> WHAT IS EXPECTED: Go to the line in the entries below that holds "are mainly concentrated" and repeat exactly from there through the line that holds "When we integrate", inclusive.
━━━━━━
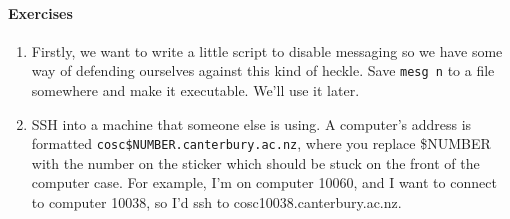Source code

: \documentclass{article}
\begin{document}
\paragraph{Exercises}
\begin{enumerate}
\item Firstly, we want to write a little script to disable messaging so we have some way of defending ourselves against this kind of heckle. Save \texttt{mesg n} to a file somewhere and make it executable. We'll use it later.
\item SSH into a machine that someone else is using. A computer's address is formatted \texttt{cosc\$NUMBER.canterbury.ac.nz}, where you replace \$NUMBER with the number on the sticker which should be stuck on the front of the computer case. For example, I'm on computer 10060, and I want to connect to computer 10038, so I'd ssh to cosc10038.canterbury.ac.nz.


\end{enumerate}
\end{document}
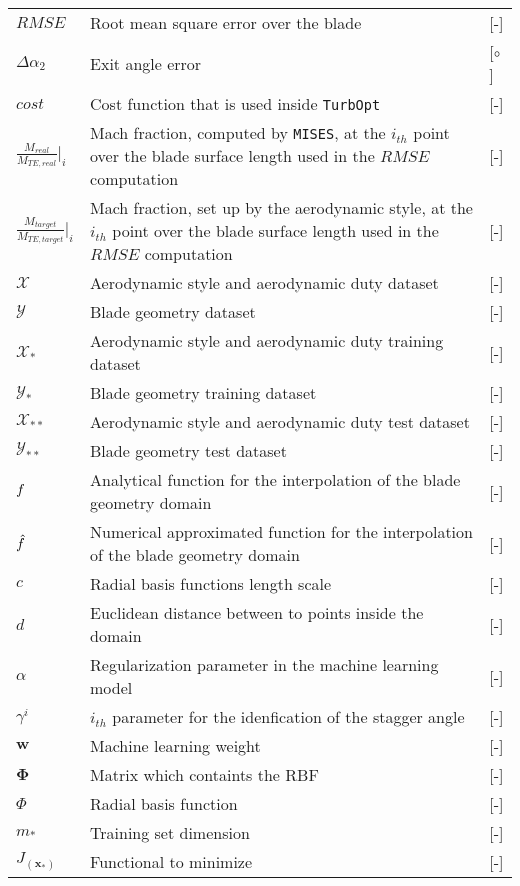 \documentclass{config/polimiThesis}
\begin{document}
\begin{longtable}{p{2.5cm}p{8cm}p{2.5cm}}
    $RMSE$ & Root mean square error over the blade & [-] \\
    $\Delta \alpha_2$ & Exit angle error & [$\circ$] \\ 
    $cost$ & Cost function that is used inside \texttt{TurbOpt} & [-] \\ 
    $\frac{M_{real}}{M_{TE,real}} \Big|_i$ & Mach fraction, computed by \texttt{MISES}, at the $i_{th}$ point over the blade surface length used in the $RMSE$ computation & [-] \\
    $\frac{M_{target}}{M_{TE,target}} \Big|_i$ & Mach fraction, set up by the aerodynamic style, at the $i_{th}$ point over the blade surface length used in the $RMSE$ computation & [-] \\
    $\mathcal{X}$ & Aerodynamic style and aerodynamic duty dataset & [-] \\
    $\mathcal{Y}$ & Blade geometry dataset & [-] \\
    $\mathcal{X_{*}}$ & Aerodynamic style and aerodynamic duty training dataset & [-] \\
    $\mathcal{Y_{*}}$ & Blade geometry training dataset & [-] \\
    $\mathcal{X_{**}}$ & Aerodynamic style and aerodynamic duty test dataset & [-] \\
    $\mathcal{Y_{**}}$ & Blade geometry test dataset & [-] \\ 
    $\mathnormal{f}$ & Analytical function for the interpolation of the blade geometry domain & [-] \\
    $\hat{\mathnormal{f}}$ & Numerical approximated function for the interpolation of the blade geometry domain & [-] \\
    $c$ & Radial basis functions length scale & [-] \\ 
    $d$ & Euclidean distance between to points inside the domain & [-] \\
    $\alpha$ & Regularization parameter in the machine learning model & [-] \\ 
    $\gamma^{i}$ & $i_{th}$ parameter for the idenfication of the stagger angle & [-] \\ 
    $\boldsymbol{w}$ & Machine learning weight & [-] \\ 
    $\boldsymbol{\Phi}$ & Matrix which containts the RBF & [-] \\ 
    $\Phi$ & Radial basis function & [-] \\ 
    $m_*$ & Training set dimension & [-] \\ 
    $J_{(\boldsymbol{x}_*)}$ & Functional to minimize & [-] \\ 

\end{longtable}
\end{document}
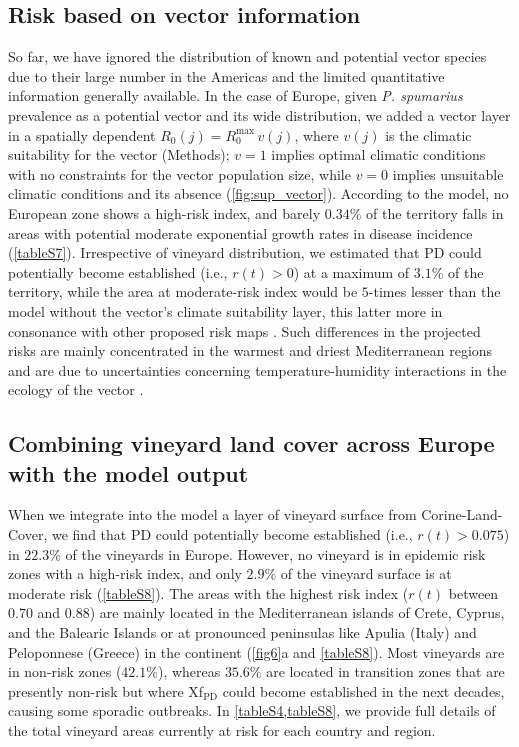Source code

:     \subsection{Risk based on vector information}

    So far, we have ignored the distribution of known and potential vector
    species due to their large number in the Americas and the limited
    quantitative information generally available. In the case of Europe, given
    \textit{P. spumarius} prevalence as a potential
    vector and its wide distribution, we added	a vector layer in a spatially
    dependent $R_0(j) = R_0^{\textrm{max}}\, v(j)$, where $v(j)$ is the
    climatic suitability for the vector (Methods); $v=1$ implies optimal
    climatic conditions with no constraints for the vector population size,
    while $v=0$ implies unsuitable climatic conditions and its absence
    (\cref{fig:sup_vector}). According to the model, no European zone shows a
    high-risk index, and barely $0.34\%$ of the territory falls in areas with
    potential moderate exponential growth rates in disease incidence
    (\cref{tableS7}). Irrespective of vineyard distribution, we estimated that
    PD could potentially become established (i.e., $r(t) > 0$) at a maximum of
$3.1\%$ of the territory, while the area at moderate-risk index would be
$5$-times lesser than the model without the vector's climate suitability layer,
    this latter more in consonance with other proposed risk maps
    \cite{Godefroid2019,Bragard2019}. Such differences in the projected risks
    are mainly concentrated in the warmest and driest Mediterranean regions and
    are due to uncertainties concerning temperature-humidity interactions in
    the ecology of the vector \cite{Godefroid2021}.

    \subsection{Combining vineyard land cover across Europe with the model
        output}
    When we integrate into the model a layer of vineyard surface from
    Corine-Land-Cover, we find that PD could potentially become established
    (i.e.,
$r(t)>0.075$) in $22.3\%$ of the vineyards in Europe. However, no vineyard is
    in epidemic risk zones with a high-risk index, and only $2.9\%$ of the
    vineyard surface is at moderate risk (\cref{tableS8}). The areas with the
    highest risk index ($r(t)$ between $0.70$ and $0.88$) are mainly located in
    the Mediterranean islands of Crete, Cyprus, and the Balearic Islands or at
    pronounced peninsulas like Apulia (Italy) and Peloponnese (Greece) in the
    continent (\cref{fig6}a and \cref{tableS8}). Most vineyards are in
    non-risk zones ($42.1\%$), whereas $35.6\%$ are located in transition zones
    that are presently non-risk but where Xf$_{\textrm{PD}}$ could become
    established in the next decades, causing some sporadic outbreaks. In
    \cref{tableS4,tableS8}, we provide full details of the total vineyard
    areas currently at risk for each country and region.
━━━━━━
> RESPONSE:
    are mainly concentrated in the warmest and driest Mediterranean regions and
    are due to uncertainties concerning temperature-humidity interactions in
    the ecology of the vector \cite{Godefroid2021}.

    \subsection{Combining vineyard land cover across Europe with the model
        output}
    When we integrate into the model a layer of vineyard surface from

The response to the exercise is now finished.